Deux banquiers centraux, deux visions pour la politique industrielle européenne. Là où Pierre Wunsch (BNB) semble se résigner à la sclérose industrielle, Christine Lagarde (BCE) perçoit au contraire la nécessité d’une métamorphose.
Pierre Wunsch , Gouverneur de la Banque nationale de Belgique, a brossé un tableau sombre de l’économie européenne et de son industrie dans une interview accordée au journal De Tijd. Selon lui, l’Europe est aux prises avec un trilemme irréconciliable : préserver le commerce international, maintenir le marché intérieur européen ouvert, ou verdir l’industrie. Selon lui, nous devons renoncer à une de ces ambitions et son choix semble clairement aller vers un abandon de l’objectif environnemental… Dans cet article, il dénonce particulièrement les subventions nationales à l’industrie verte qui, selon lui, perturbent le marché intérieur et critique le système européen d’échange de quotas d’émission de CO2. Pierre Wunsch y voit les éléments d’un retour à l’« Eurosclérose » des années 1980.
Une course aux aides publiques non conditionnées
Le risque d’Eurosclerose est réel, mais pas pour les raisons exposées par Pierre Wunsch. Aujourd’hui la principale menace pour l’industrie européenne est la logique de concurrence entre états membres pour offrir à tout prix les conditions les plus avantageuses à leur industrie. Notamment en Belgique, les grandes fédérations industrielles poussent pour l’instauration d’une ‘’super norme énergétique’’ où l’état compenserait au maximum la différence avec le prix du gaz aux États-Unis.
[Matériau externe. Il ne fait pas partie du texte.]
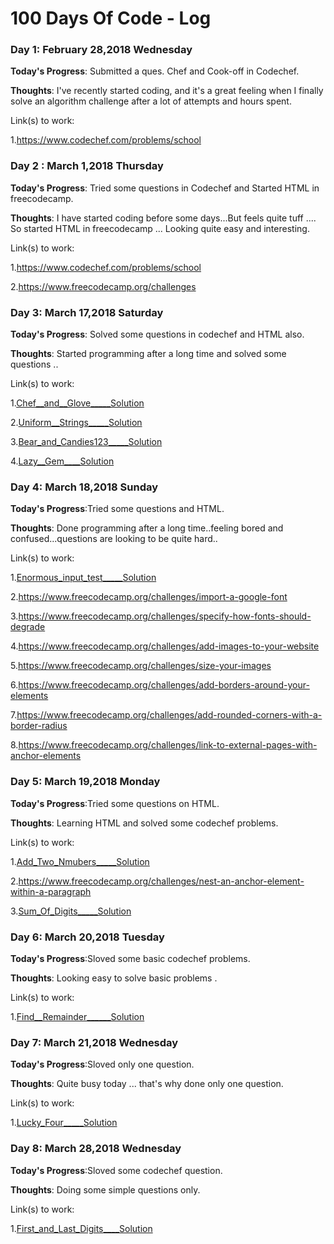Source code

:# 100 Days Of Code - Log

### Day 1: February 28,2018 Wednesday

**Today's Progress**: Submitted a ques. Chef and Cook-off in Codechef.

**Thoughts**: I've recently started coding, and it's a great feeling when I finally solve an algorithm challenge after a lot of attempts and hours spent.
 
Link(s) to work:

1.https://www.codechef.com/problems/school

### Day 2 : March 1,2018 Thursday 
 
 **Today's Progress**: Tried some questions in Codechef and Started HTML in freecodecamp.
 
 **Thoughts**: I have started coding before some days...But feels quite tuff .... So started HTML in freecodecamp ... Looking quite easy and interesting.

Link(s) to work: 

1.https://www.codechef.com/problems/school

2.https://www.freecodecamp.org/challenges

### Day 3: March 17,2018 Saturday

 **Today's Progress**: Solved some questions in codechef and HTML also.
 
 **Thoughts**: Started programming after a long time and solved some questions ..

Link(s) to work: 

1.[Chef__and__Glove](https://www.codechef.com/problems/CHEGLOVE)[_____Solution](https://github.com/Hanuvendra/Codechef-PRACTICE/blob/master/Beginner-problens/chefandglove.py)

2.[Uniform__Strings](https://www.codechef.com/problems/STRLBP)[_____Solution](https://github.com/Hanuvendra/Codechef-PRACTICE/blob/master/Beginner-problens/Uniform%20Strings.py)

3.[Bear_and_Candies123](https://www.codechef.com/problems/CANDY123)[_____Solution](https://github.com/Hanuvendra/Codechef-PRACTICE/blob/master/Beginner-problens/BearandCandies123.py)

4.[Lazy__Gem](https://www.codechef.com/problems/TALAZY)[____Solution](https://github.com/Hanuvendra/Codechef-PRACTICE/blob/master/Beginner-problens/LazyJem.py)

### Day 4: March 18,2018 Sunday 

**Today's Progress**:Tried some questions and HTML.

**Thoughts**: Done programming after a long time..feeling bored and confused...questions are looking to be quite hard..

Link(s) to work:

1.[Enormous_input_test](https://www.codechef.com/problems/INTEST)[_____Solution](https://github.com/Hanuvendra/Codechef-PRACTICE/blob/master/Beginner-problens/EnormousInputTest.py)

2.https://www.freecodecamp.org/challenges/import-a-google-font

3.https://www.freecodecamp.org/challenges/specify-how-fonts-should-degrade

4.https://www.freecodecamp.org/challenges/add-images-to-your-website

5.https://www.freecodecamp.org/challenges/size-your-images

6.https://www.freecodecamp.org/challenges/add-borders-around-your-elements

7.https://www.freecodecamp.org/challenges/add-rounded-corners-with-a-border-radius

8.https://www.freecodecamp.org/challenges/link-to-external-pages-with-anchor-elements

### Day 5: March 19,2018 Monday

**Today's Progress**:Tried some questions on HTML.

**Thoughts**: Learning HTML and solved some codechef problems. 

Link(s) to work:

1.[Add_Two_Nmubers](https://www.codechef.com/problems/FLOW001)[_____Solution](https://github.com/Hanuvendra/Codechef-PRACTICE/blob/master/Beginner-problens/AddTwoNumbers.py)

2.https://www.freecodecamp.org/challenges/nest-an-anchor-element-within-a-paragraph

3.[Sum_Of_Digits](https://www.codechef.com/problems/FLOW006)[_____Solution](https://github.com/Hanuvendra/Codechef-PRACTICE/blob/master/Beginner-problens/SumofDigits.py)

### Day 6: March 20,2018 Tuesday

**Today's Progress**:Sloved some basic codechef problems.

**Thoughts**: Looking easy to solve basic problems . 

Link(s) to work:

1.[Find__Remainder](https://www.codechef.com/problems/FLOW002)[______Solution](https://github.com/Hanuvendra/Codechef-PRACTICE/blob/master/Beginner-problens/FindRemainder.py)

### Day 7: March 21,2018 Wednesday

**Today's Progress**:Sloved only one question.

**Thoughts**: Quite busy today ... that's why done only one question. 

Link(s) to work:

1.[Lucky_Four](https://www.codechef.com/problems/LUCKFOUR)[_____Solution](https://github.com/Hanuvendra/Codechef-PRACTICE/blob/master/Beginner-problens/LuckyFour.py) 

### Day 8: March 28,2018 Wednesday

**Today's Progress**:Sloved some codechef question.

**Thoughts**: Doing some simple questions only. 

Link(s) to work:

1.[First_and_Last_Digits](https://www.codechef.com/problems/FLOW004)[____Solution](https://github.com/Hanuvendra/Codechef-PRACTICE/blob/master/Beginner-problens/FirstandLastDigit.py)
Coût estimé de cette compensation ? Plus d’un milliard d’euros par an qui forcément se retrouveront d’une manière ou d’une autre sur la feuille d’impôt ou la facture d’énergie des contribuables et des autres acteurs économiques, comme les classes moyennes. Sans résoudre la question de la compétitivité sur le long terme. Un tel soutien sans conditions strictes rappellerait effectivement l’eurosclérose des années 80 où, en Wallonie, les autorités injectaient à fond perdu des aides non conditionnées pour ‘’sauver’’ la sidérurgie.
La métamorphose
Une politique de soutien intelligente doit s’inscrire dans une vision sur le plus long terme et avoir une autre ambition que de prolonger la durée de vie d’entreprises non viables. Elle doit être conditionnée à des investissements à grande échelle dans leur installation industrielle visant à la décarboner, et à la rendre plus efficace et circulaire. Elle doit aussi cibler des secteurs dans lesquels l’Europe dispose d’un vrai avantage comparatif plutôt que, notamment, des secteurs qui reposent sur l’importation massive de gaz et de pétrole couteux… Car une chose est certaine, la force de la Belgique et de l’Europe ne sera jamais d’être concurrentielles sur le prix du gaz ou des matières premières. Il faudra dès lors faire un usage intelligent des régimes spéciaux d’aides d’état prévus par la Commission européenne (CISAF)
L’horizon européen
Plutôt que la sclérose de Pierre Wunsch, nous privilégions largement la vision défendue par Christine Lagarde, la présidente de la BCE la semaine dernière en Norvège. Pour elle, l’Europe ne peut préserver sa compétitivité industrielle et son tissu économique que par un effort massif d’investissements en faveur de la transition verte :
« Soit nous maintenons un statu quo insoutenable et coûteux, soit nous créons un environnement capable de libérer les investissements nécessaires pour une énergie durable, sûre et abordable. »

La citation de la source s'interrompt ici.